NU grabs 5 individual events, loses meet (Men’s Swimming)

Brian Sumers

Although the Northwestern men’s swimming team lost a home meet to Wisconsin Friday, team members said they were proud of their performance against a Big Ten opponent.

“We walked away with a lot more pride,” senior Kellan O’Connor said.

Despite losing the meet 159-128, NU swimmers won five events.

And their only diver, freshman Mike Oxman, won two diving competitions.

Oxman posted a score of 337.88 on the 1-meter dive and 346.95 on the 3-meter.

O’Connor led the Cats (2-4, 0-3 Big Ten) with a first-place finish in the 200-yard butterfly with a time of 1:47.35.

The senior said he was disappointed with his time and hopes he can shave a couple of seconds off in time for next week’s NU Invitational.

“I was happy to get the win,” O’Connor said. “But I wasn’t happy with my performance and with my time. But a win’s a win.”

In the 1,000-yard freestyle, freshman Brian Davis finished in 9:28.86, narrowly winning the event over senior teammate Dave Hersh.

Davis also won the same event last week against Indiana, though his winning time Friday was more than a second slower.

Friday’s meet also brought first-place finishes from sophomore Louis Torres in the 100-yard breaststroke (57.26) and senior Mike Shue (4:32.39) in the 500-yard freestyle.

At last week’s meet against Indiana both swimmers recorded second-place finishes in the same events.

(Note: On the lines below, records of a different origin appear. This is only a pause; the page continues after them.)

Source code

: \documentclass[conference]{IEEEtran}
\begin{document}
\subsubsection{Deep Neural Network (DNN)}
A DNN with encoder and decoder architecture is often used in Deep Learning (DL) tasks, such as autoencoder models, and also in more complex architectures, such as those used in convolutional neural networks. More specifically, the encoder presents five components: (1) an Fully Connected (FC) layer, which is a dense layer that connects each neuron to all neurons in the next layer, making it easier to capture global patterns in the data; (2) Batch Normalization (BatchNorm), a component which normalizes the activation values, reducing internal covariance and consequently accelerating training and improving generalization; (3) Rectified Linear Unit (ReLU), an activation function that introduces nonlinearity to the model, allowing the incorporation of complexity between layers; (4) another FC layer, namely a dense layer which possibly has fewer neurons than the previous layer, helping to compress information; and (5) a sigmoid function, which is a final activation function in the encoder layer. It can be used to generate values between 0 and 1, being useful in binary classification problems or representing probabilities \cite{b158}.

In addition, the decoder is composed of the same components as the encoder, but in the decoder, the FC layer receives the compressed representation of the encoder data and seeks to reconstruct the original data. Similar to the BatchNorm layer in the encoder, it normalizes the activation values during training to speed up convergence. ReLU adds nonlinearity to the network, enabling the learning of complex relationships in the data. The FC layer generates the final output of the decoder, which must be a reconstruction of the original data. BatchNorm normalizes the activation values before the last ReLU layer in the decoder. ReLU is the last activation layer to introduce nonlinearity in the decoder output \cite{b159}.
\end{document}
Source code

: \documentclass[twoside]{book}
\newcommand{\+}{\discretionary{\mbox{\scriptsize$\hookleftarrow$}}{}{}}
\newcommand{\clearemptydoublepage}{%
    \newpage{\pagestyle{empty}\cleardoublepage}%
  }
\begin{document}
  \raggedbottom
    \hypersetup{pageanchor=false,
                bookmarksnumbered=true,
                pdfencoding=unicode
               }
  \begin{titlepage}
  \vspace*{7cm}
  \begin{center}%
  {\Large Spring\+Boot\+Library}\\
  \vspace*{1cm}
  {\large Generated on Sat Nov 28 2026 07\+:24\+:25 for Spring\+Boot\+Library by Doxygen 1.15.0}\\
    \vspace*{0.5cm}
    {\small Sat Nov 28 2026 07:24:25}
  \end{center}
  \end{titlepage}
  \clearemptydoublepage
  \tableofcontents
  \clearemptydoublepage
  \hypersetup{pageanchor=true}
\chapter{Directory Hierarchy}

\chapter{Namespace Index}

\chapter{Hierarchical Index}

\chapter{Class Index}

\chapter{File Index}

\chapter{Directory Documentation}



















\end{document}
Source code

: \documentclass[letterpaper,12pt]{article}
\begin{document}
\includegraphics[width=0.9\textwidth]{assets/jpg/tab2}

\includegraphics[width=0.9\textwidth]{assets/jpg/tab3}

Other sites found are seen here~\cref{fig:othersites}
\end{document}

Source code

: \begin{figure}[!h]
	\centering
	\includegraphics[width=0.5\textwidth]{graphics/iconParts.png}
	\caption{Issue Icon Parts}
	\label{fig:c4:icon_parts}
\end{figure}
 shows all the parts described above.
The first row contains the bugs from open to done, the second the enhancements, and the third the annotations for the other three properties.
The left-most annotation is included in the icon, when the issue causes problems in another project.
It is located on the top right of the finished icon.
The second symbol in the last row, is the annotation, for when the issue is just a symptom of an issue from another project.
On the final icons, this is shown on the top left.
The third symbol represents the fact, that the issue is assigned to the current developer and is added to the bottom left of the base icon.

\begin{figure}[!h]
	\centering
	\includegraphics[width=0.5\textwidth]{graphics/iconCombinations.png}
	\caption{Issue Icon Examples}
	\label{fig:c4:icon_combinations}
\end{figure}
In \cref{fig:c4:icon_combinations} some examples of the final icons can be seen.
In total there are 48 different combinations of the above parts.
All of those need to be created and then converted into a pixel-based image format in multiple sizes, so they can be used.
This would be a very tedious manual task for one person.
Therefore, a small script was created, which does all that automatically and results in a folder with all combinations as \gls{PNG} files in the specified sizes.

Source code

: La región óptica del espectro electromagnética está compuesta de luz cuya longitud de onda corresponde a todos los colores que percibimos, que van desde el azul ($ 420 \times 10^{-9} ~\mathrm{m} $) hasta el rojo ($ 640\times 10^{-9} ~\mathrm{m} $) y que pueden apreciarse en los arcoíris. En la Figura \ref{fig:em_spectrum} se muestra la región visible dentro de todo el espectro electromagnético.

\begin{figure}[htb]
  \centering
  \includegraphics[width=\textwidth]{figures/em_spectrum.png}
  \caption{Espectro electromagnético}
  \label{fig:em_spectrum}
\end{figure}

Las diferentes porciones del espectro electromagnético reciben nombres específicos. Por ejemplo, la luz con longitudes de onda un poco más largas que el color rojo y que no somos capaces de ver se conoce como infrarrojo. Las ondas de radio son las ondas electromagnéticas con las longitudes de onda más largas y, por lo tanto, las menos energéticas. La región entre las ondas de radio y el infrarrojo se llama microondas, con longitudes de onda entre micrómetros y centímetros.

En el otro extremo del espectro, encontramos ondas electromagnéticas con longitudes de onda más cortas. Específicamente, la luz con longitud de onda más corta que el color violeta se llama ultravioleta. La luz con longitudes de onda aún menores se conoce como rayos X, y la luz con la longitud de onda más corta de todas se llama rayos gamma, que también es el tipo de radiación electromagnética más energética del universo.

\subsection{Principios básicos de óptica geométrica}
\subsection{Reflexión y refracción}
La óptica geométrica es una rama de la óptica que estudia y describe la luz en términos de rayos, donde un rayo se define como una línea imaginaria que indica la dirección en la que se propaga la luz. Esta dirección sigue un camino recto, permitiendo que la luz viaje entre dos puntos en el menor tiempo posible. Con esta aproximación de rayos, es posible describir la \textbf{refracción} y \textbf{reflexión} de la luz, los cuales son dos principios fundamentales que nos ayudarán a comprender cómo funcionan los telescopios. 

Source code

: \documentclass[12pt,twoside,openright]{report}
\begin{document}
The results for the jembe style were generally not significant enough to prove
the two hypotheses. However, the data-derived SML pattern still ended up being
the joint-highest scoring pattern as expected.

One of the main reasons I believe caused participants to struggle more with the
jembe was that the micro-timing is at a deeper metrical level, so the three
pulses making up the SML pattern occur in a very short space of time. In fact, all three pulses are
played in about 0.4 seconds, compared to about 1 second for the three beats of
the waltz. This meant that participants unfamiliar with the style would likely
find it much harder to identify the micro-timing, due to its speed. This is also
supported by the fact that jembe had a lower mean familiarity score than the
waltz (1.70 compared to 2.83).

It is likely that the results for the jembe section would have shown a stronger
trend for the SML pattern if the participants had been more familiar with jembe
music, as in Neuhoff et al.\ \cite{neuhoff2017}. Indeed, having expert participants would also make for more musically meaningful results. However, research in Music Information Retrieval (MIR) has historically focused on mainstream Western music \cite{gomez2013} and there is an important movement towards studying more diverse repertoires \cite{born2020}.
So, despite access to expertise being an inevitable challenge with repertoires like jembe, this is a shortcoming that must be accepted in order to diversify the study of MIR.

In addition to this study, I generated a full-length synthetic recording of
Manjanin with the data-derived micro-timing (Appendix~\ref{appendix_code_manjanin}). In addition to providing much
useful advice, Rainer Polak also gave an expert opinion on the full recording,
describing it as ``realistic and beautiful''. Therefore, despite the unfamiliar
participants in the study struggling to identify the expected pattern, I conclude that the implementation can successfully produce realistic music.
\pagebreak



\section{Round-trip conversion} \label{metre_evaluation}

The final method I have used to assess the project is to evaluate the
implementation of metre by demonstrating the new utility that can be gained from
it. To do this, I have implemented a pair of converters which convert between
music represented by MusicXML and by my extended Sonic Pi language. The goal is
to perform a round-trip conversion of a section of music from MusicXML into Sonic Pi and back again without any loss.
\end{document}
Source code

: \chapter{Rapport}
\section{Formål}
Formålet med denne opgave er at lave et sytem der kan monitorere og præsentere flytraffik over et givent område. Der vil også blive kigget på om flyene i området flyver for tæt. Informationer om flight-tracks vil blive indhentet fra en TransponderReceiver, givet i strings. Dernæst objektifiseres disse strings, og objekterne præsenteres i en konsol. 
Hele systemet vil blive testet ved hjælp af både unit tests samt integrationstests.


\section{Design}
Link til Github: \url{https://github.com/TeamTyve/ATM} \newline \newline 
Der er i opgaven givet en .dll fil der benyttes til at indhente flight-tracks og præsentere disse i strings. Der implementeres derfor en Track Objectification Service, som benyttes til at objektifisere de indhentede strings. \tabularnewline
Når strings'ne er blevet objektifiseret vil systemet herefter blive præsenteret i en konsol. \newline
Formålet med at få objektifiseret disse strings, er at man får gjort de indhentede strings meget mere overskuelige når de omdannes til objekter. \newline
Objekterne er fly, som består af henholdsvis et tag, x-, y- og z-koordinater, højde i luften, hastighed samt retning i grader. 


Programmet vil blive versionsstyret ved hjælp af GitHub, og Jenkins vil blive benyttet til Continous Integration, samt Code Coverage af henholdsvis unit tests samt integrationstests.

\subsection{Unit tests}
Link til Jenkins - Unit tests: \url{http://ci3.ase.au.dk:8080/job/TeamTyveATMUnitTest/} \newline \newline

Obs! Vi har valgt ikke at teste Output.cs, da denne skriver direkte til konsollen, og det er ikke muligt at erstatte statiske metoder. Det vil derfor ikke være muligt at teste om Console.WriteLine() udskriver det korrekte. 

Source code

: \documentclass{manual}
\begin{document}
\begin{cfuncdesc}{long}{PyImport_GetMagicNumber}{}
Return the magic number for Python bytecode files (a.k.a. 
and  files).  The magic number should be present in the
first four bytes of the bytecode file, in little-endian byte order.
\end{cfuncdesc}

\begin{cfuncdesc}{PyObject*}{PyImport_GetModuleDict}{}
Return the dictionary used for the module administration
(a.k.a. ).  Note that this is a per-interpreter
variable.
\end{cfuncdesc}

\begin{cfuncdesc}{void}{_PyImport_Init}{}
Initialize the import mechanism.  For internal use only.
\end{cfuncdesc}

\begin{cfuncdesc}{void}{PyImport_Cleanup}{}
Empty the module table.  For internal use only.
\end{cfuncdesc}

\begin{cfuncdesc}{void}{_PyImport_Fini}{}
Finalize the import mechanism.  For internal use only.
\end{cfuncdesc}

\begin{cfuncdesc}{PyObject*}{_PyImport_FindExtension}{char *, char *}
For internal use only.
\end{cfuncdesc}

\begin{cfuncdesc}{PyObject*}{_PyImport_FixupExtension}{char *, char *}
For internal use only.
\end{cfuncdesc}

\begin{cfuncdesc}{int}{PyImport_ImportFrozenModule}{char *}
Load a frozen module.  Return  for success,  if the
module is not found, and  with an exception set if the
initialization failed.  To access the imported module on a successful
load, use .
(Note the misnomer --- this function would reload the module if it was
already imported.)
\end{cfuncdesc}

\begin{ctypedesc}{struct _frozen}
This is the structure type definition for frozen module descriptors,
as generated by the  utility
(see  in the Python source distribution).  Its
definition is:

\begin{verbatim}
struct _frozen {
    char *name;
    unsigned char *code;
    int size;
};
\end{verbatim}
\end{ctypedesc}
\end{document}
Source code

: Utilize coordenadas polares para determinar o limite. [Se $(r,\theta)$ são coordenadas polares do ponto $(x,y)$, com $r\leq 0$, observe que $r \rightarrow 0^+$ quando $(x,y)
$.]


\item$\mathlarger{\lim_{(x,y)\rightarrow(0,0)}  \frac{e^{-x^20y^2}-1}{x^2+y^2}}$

While NU lost this meet, O’Connor said the team will be able to beat Wisconsin when the teams face again — at the Big Ten championships.

“We’re more than confident that we can beat these guys when it really counts,” he said, looking ahead to February. “We pride ourselves on performing at Big Tens.”

And when the championships come, NU should be far more rested than it was on Friday.

While O’Connor said he thought Wisconsin had light practices before Friday’s meet, the Cats are currently in the midst of a tough practice schedule.

NU had less energy because of its strenuous training regimen. Each weekday, the team practices both early in the morning and in the afternoon, swimming for more than four hours daily.

While those practices bring fatigue, the swimmers believe they will be better prepared at the end of the season.

“Compared with Wisconsin, (we’re) at a different point in (our) season,” O’Connor said. “They’re more prepared and they had a little more energy than we had.”